Under the proposal, the city would essentially allow the higher-paid fire and EMS dispatchers to keep their salaries, just not their titles. 

Isom said dispatchers would be divided into levels, with a level 1 dispatcher making less than a level 3 dispatcher.

Eventually, they would just become dispatchers without a police, fire or EMS title ahead of them.

So what’s the new deadline for this plan?

“As soon as possible,” Isom said.

St. Louis County Justice Center

It seemed as though things had quieted down for the St. Louis County Justice Center in downtown Clayton this year after several years of negative headlines.

Most notably among them were reports about five inmates dying in just about as many months in 2019.

The facility catapulted its way back into the limelight in recent weeks after an attorney for two correctional officers beaten by inmates shared graphic photos of one of his clients following a Nov. 10 beating.

RELATED: Inmate charged with assaulting St. Louis County correctional officer amid staffing shortages

5 On Your Side’s Justina Coronel reported the jail is short 78 officers.

The correctional officer’s attorney, Elad Gross, said his client was supervising around 47 inmates on her own during the shift in which she was attacked.

He’s also representing another correctional officer who was assaulted by an inmate in October. Gross said she was supervising around 70 inmates when she was attacked.

RELATED: St. Louis County inmate charged with October assault of correctional officer

This week, the St. Louis County Prosecuting Attorney’s Office filed charges against Zahmeen Manuel, accusing him of telling the correctional officer he planned to kill the officer and break the officer’s neck.

Gross also has problems with how his client was treated following the November assault.

"After her assault, and despite her facial swelling, loss of eyesight, difficulties responding to other staff members, and eventual inability to respond at all, she was initially transported to a non-trauma hospital by car. She was then transported by ambulance to a hospital equipped to deal with her injuries. There is no excuse for why St. Louis County staff did not immediately call for an ambulance and get Christina the medical attention she needed," Gross told 5 On Your Side.

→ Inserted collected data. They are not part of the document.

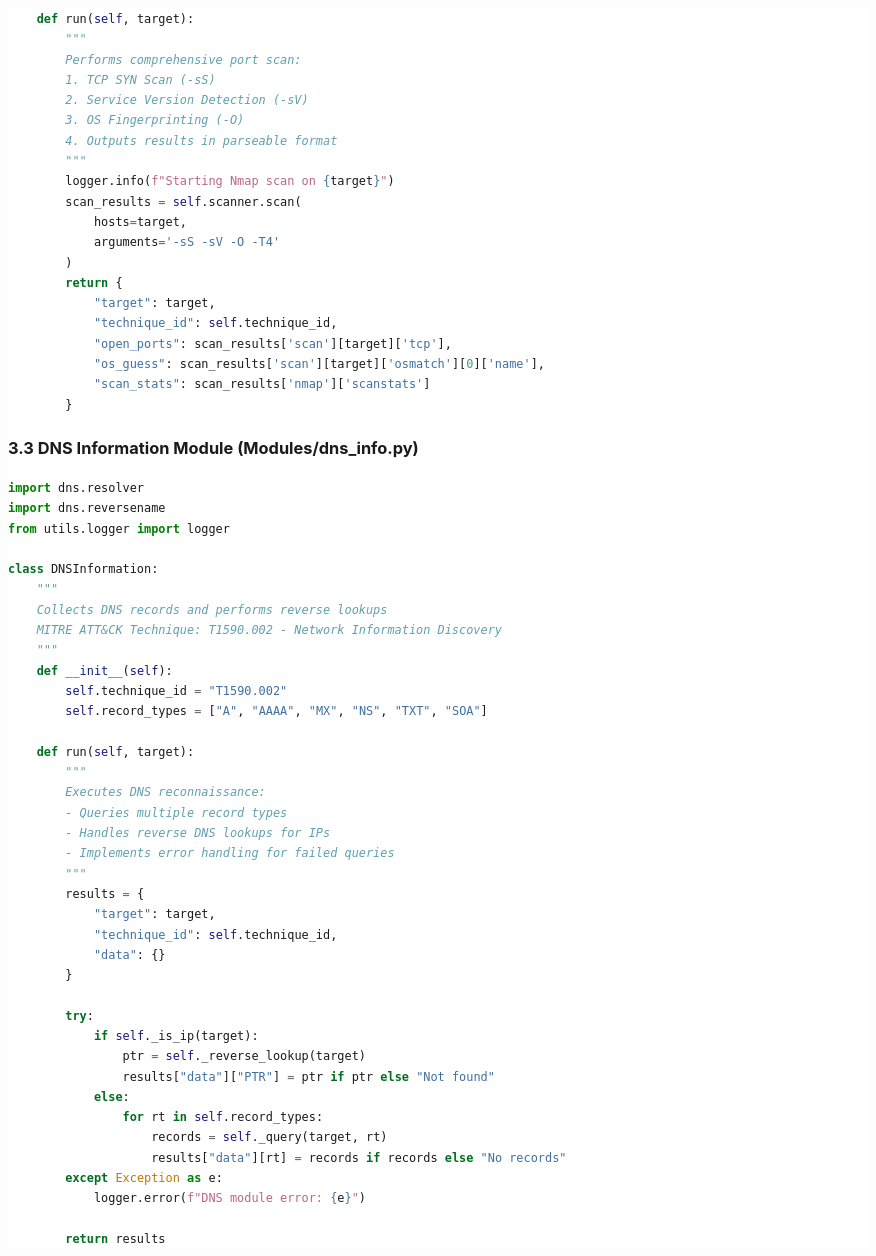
 ```python
    def run(self, target):
        """
        Performs comprehensive port scan:
        1. TCP SYN Scan (-sS)
        2. Service Version Detection (-sV)
        3. OS Fingerprinting (-O)
        4. Outputs results in parseable format
        """
        logger.info(f"Starting Nmap scan on {target}")
        scan_results = self.scanner.scan(
            hosts=target,
            arguments='-sS -sV -O -T4'
        )
        return {
            "target": target,
            "technique_id": self.technique_id,
            "open_ports": scan_results['scan'][target]['tcp'],
            "os_guess": scan_results['scan'][target]['osmatch'][0]['name'],
            "scan_stats": scan_results['nmap']['scanstats']
        }
```

### 3.3 DNS Information Module (Modules/dns_info.py)
```python
import dns.resolver
import dns.reversename
from utils.logger import logger

class DNSInformation:
    """
    Collects DNS records and performs reverse lookups
    MITRE ATT&CK Technique: T1590.002 - Network Information Discovery
    """
    def __init__(self):
        self.technique_id = "T1590.002"
        self.record_types = ["A", "AAAA", "MX", "NS", "TXT", "SOA"]

    def run(self, target):
        """
        Executes DNS reconnaissance:
        - Queries multiple record types
        - Handles reverse DNS lookups for IPs
        - Implements error handling for failed queries
        """
        results = {
            "target": target,
            "technique_id": self.technique_id,
            "data": {}
        }
        
        try:
            if self._is_ip(target):
                ptr = self._reverse_lookup(target)
                results["data"]["PTR"] = ptr if ptr else "Not found"
            else:
                for rt in self.record_types:
                    records = self._query(target, rt)
                    results["data"][rt] = records if records else "No records"
        except Exception as e:
            logger.error(f"DNS module error: {e}")
            
        return results

``` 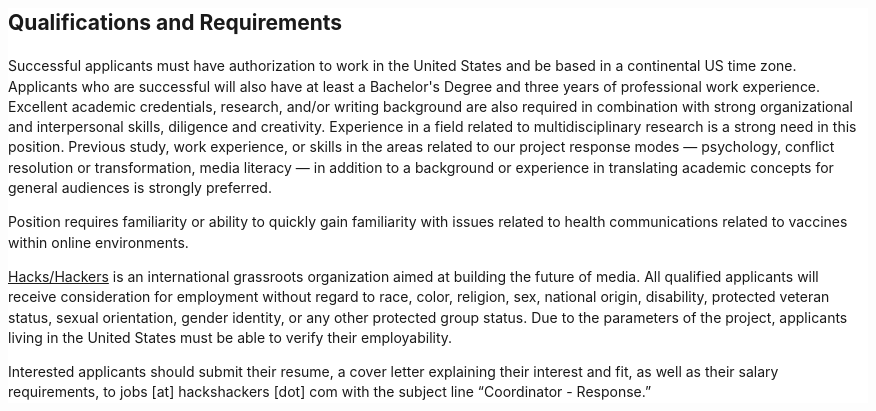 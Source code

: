## Qualifications and Requirements
Successful applicants must have authorization to work in the United States and be based in a continental US time zone. Applicants who are successful will also have at least a Bachelor's Degree and three years of professional work experience. Excellent academic credentials, research, and/or writing background are also required in combination with strong organizational and interpersonal skills, diligence and creativity. Experience in a field related to multidisciplinary research is a strong need in this position.  Previous study, work experience, or skills in the areas related to our project response modes — psychology, conflict resolution or transformation, media literacy — in addition to a background or experience in translating academic concepts for general audiences is strongly preferred.

Position requires familiarity or ability to quickly gain familiarity with issues related to health communications related to vaccines within online environments. 

[Hacks/Hackers](https://www.hackshackers.com/) is an international grassroots organization aimed at building the future of media. All qualified applicants will receive consideration for employment without regard to race, color, religion, sex, national origin, disability, protected veteran status, sexual orientation, gender identity, or any other protected group status. Due to the parameters of the project, applicants living in the United States must be able to verify their employability. 

Interested applicants should submit their resume, a cover letter explaining their interest and fit, as well as their salary requirements, to jobs [at] hackshackers [dot] com with the subject line “Coordinator - Response.”

<meta name="twitter:card" content="summary">
<meta property="og:image" content="https://www.hackshackers.com/content-images/about/hackshackers_logotype-stacked_small.png" />
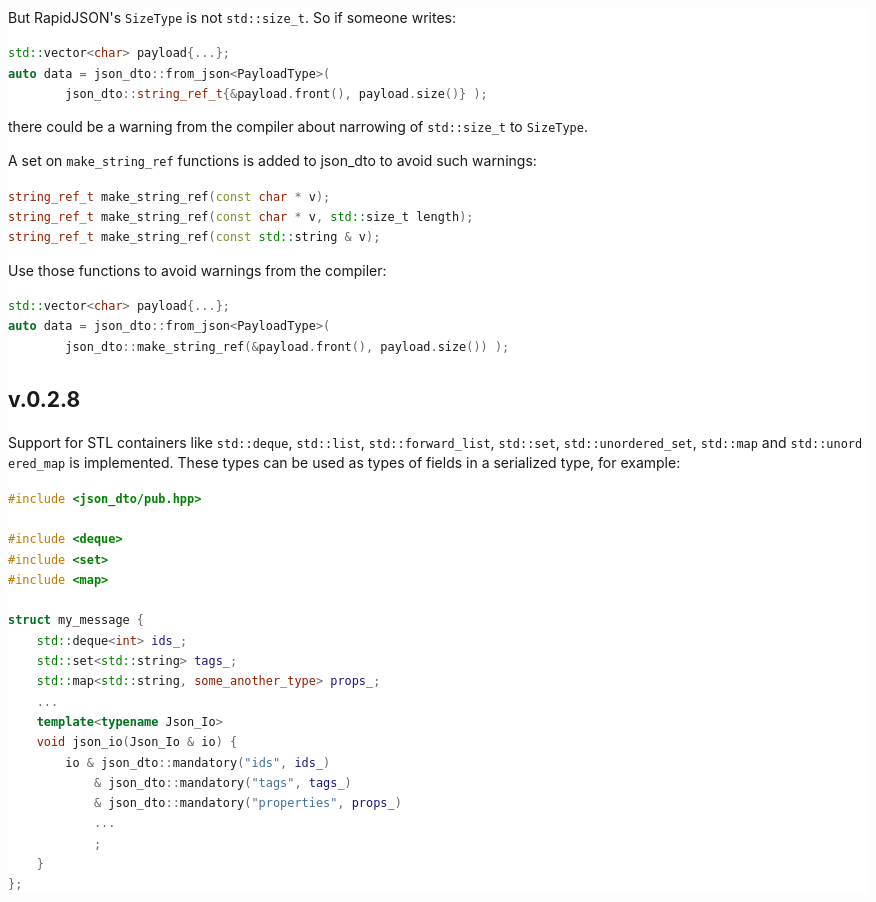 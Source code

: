 But RapidJSON's ``SizeType`` is not ``std::size_t``. So if someone writes:

```cpp
std::vector<char> payload{...};
auto data = json_dto::from_json<PayloadType>(
		json_dto::string_ref_t{&payload.front(), payload.size()} );
```

there could be a warning from the compiler about narrowing of ``std::size_t``
to ``SizeType``.

A set on ``make_string_ref`` functions is added to json_dto to avoid such warnings:

```cpp
string_ref_t make_string_ref(const char * v);
string_ref_t make_string_ref(const char * v, std::size_t length);
string_ref_t make_string_ref(const std::string & v);
```

Use those functions to avoid warnings from the compiler:

```cpp
std::vector<char> payload{...};
auto data = json_dto::from_json<PayloadType>(
		json_dto::make_string_ref(&payload.front(), payload.size()) );
```

## v.0.2.8

Support for STL containers like `std::deque`, `std::list`, `std::forward_list`,
`std::set`, `std::unordered_set`, `std::map` and `std::unordered_map` is implemented.
These types can be used as types of fields in a serialized type, for example:

```cpp
#include <json_dto/pub.hpp>

#include <deque>
#include <set>
#include <map>

struct my_message {
	std::deque<int> ids_;
	std::set<std::string> tags_;
	std::map<std::string, some_another_type> props_;
	...
	template<typename Json_Io>
	void json_io(Json_Io & io) {
		io & json_dto::mandatory("ids", ids_)
			& json_dto::mandatory("tags", tags_)
			& json_dto::mandatory("properties", props_)
			...
			;
	}
};
```
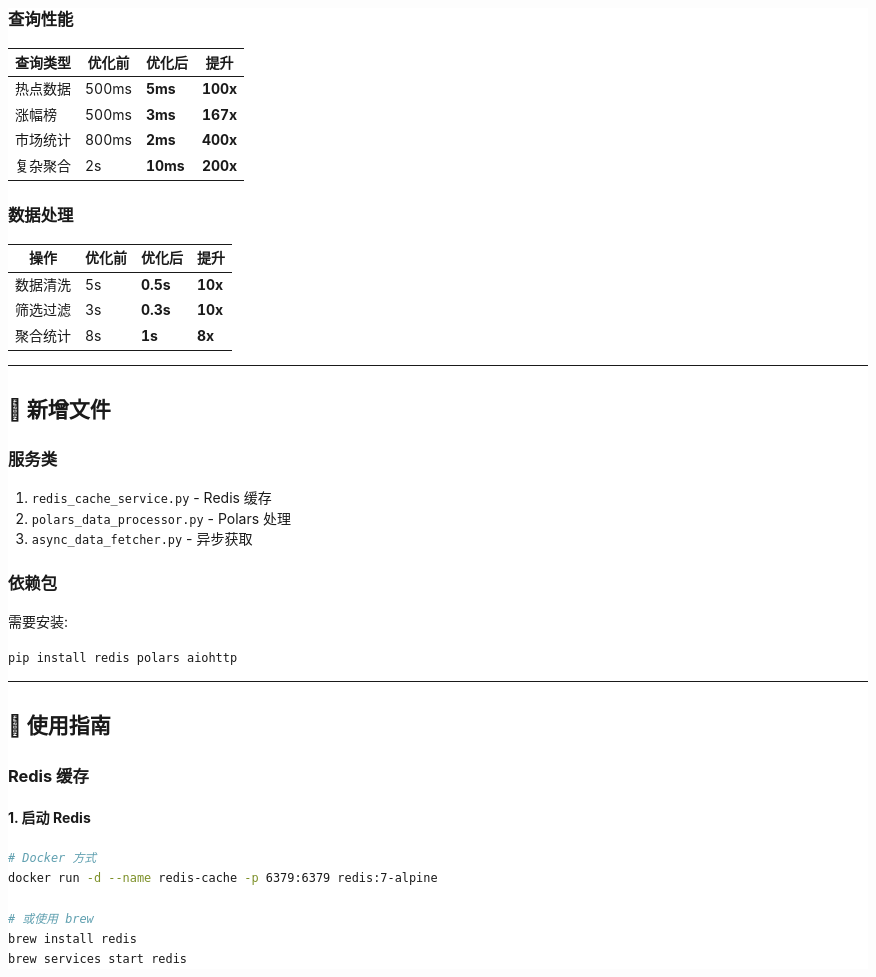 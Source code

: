 ### 查询性能
| 查询类型 | 优化前 | 优化后 | 提升 |
|---------|--------|--------|------|
| 热点数据 | 500ms | **5ms** | **100x** |
| 涨幅榜 | 500ms | **3ms** | **167x** |
| 市场统计 | 800ms | **2ms** | **400x** |
| 复杂聚合 | 2s | **10ms** | **200x** |

### 数据处理
| 操作 | 优化前 | 优化后 | 提升 |
|------|--------|--------|------|
| 数据清洗 | 5s | **0.5s** | **10x** |
| 筛选过滤 | 3s | **0.3s** | **10x** |
| 聚合统计 | 8s | **1s** | **8x** |

---

## 🔧 新增文件

### 服务类
1. `redis_cache_service.py` - Redis 缓存
2. `polars_data_processor.py` - Polars 处理
3. `async_data_fetcher.py` - 异步获取

### 依赖包
需要安装:
```bash
pip install redis polars aiohttp
```

---

## 📝 使用指南

### Redis 缓存

#### 1. 启动 Redis
```bash
# Docker 方式
docker run -d --name redis-cache -p 6379:6379 redis:7-alpine

# 或使用 brew
brew install redis
brew services start redis
```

5 On Your Side's Casey Nolen sat down Thursday with Acting Jail Director Scott Anders, who told him the jail assigns two officers per pod, which can hold up to 72 inmates.

He said most of the pods have been half full because of the pandemic and said that was the case during the most recent attack. He said three inmates were out of their cells at the time of the attack.

Anders admitted jail staff first drove the guard to the nearest hospital and she had to be transferred.

He said she refused medical treatment at least twice but ultimately agreed to go to the hospital if they would drive her and call her mom.

Gross said his client was stumbling, bleeding profusely and couldn’t remember her mother’s name or number and was in no condition to “refuse” treatment.

Anders told Nolen jail administrators are "reviewing and may make changes there, too."

St. Louis Juvenile Center

So far teens have escaped from the St. Louis Juvenile Justice Center three times this year.

One juvenile escaped twice this year.

The most recent escape involved two teens on Tuesday, including a 17-year-old facing murder charges and a 15-year-old facing tampering, resisting arrest, tampering with electronic monitoring equipment and probation violations.

Sources told me the teens were walking back from the gym at the facility on Enright Avenue when they broke a window, jumped a fence and ran off.

The facility falls under the purview of the 22nd Judicial Circuit.

A spokesman has released two statements confirming the facts of the incidents, but, so far, we're still waiting for answers to questions about what is causing the security breaches and what is being done about it.

As of this writing, the two juveniles who escaped Tuesday remain on the run.